|
TTB Mezuniyet Öncesi Tıp Eğitimi Raporu'nu, düzenlediği basın toplantısıyla kamuoyuna sunda. TTB Merkez Konseyi Başkanı Dr. Füsun Sayek, tıp eğitimindeki sorunların artarak devam ettiğine dikkat çekerek, konuya politik yaklaşımlarla bakılmasını eleştirdi.
ANKARA - Türk Tabipleri Birliği (TTB) Merkez Konseyi Başkanı Füsun Sayek, tıp eğitiminde yaşanılan sorunlara dikkat çekerek, sorunların olaya halk sağlığı açısından değil, seçim yatırımı olarak bakan politikacılardan kaynaklandığını vurguladı. Sayek, politik yaklaşımlarla ve bilimsel olmayan çeşitli gerekçelerle tıp fakültelerinin açıldığını belirterek, kar amacı güden, eşitsizlikleri arttıran, adil olmayan biçimde düşük puanlarla öğrenci alan ve insan gücü kaynağını azaltan özel tıp fakültelerinin açılmasına da onay verildiğine işaret etti.
TTB Mezuniyet Öncesi Tıp Eğitimi Raporu'nu düzenlediği basın toplantısıyla kamuoyuna sundu. Basın toplantısında konuşan Dr. Sayek, sağlık politikalarındaki olumsuzlukların, ülkenin gereksinimi olan "hekim modeli"nin belirlenmesini güçleştirdiğini kaydederek, tıp eğitiminin genel pratisyen yetiştirmeye dayalı olmamasının önemli bir sorun olduğunu söyledi. Mezun olan hekimlerin çalışma alanları ile ilgili olarak, Sağlık Bakanlığı, TTB, ve üniversiteler ile ortak politikaların belirlenemediğini belirten Sayek, tıp eğitiminin önündeki en büyük engellerden birinin de "kaynak" sorunundan kaynaklandığını dile getirdi.

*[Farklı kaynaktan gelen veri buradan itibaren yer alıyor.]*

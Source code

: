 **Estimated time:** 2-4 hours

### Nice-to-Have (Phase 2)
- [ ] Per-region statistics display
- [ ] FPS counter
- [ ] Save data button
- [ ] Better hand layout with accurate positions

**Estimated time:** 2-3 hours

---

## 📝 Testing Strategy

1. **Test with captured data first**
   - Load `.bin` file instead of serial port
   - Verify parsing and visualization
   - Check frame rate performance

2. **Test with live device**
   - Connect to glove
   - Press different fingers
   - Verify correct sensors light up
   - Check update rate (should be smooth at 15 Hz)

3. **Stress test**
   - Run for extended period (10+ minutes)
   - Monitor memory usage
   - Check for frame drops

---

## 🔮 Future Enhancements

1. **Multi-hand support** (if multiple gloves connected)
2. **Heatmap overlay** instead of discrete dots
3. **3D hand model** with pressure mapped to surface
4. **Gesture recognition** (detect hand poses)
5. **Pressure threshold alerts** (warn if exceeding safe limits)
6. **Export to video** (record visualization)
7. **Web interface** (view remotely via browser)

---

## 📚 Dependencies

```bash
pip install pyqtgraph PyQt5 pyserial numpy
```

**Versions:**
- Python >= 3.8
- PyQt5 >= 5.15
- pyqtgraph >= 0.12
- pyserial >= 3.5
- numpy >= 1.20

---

Öğrenci başına yapılan harcamaların azaldığını bildiren Sayek, tıp fakültelerinin temel ekonomik kaynak olarak "döner sermaye"yi kullanmak zorunda kalmasının, tıp eğitimini olumsuz etkilediğine dikkat çekti. Tıp eğitiminin niteliğini belirleyen diğer bir faktöründe "öğenci sayısı" olduğunu belirten Sayek, öğrenci sayısındaki fazlalığın, çağdaş eğitim yöntemlerinin kullanımını olanıksız kıldığını vurguladı.

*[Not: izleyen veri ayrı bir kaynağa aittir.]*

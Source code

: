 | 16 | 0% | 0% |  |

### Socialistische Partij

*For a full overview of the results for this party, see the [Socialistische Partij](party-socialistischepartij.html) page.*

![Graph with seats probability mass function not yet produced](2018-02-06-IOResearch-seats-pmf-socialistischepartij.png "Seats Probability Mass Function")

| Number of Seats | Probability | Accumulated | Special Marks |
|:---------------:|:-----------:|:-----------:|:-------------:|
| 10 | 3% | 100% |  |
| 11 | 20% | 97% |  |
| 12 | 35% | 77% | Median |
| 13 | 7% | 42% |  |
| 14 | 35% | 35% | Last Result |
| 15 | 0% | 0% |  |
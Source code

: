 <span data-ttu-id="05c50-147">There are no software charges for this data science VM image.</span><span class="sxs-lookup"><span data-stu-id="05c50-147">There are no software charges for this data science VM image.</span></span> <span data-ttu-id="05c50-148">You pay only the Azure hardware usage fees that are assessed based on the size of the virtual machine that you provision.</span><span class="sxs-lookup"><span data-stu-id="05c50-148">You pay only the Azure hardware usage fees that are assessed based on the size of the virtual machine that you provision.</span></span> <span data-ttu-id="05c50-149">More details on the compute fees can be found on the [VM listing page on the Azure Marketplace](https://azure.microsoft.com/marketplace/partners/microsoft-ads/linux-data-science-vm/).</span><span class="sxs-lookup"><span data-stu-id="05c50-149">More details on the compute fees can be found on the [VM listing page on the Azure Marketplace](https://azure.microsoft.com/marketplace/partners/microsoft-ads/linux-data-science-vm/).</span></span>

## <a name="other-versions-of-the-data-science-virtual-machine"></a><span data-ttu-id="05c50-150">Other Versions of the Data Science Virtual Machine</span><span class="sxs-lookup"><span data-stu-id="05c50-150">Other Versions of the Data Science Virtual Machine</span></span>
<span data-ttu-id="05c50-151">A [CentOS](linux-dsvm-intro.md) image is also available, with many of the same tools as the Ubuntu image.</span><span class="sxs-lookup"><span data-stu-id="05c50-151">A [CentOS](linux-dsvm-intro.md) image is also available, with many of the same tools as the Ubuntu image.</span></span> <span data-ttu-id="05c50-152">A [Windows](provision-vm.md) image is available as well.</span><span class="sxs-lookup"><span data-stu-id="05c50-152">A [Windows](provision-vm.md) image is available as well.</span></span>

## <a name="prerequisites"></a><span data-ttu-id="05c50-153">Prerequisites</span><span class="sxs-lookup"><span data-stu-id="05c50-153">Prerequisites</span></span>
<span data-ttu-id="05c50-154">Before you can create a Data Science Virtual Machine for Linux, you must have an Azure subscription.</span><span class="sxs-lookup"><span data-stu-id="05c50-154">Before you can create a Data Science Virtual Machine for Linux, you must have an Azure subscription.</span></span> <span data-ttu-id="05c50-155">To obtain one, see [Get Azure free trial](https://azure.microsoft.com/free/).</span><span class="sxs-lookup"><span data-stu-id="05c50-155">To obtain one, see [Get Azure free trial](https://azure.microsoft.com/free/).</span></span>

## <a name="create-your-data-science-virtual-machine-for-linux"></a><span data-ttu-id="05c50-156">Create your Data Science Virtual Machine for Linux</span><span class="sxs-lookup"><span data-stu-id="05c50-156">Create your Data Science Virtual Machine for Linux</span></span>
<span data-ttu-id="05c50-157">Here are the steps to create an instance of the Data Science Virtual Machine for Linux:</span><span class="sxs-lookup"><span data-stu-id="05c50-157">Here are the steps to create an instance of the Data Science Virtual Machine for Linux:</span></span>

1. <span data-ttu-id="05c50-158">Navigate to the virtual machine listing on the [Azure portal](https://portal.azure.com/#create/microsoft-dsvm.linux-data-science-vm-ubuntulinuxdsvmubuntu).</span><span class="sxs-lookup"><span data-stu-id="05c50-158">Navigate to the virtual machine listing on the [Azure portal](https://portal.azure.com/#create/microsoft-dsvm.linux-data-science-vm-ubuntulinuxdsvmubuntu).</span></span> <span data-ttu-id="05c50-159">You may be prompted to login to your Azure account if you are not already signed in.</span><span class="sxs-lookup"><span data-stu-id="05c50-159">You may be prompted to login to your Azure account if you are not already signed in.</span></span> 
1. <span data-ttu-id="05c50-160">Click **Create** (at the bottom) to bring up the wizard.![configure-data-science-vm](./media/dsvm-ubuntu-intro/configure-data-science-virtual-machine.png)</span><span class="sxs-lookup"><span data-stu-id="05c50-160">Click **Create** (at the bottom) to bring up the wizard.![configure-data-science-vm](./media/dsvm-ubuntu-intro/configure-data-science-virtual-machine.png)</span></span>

Devlet Planlama Teşkilatı (DPT) uzmanlarının nüfus başına düşen hekim projeksiyonları ile tıp fakültelerine alınacak öğrenci sayılarının arttırılmasını önerdiğini ancak, sağlık hizmetlerinin kullanımı, hizmet gereksinimi, hekim istihdamı ve hekim dağılımı gibi kriterlere dikkat edilmediğini bildiren Sayek, bu konuda TTB'nin görüşlerinin dikkate alınmamasını eleştirdi. Tıp fakültelerinin temel altyapıları tamamlanmadan açılmasının engellenmesi gerektiği üzerinde duran Sayek, bu konuda YÖK'e önemli sorumluluklar düştüğünü dile getirdi. Hekimlerin çalışacakları yerlerdeki eğitiminin de önemli olduğunu ve bu nedenle sağlık ocakları ve halk sağlığı anabilim dallarının önemli olduğunu söyleyen Sayek, Sağlık Bakanlığı'nın eğitim sağlık ocaklarını desteklemesi gerektiğini kaydetti. "Tam zamanlı" çalışmanın tıp eğitimi açısından önemli olduğunu ifade eden Sayek, hükümetlerin, öğretim elemanlarının özlük haklarını iyileştirmesi ve tam zamanlı çalışmayı özendirmesi gerektiğini dile getirdi.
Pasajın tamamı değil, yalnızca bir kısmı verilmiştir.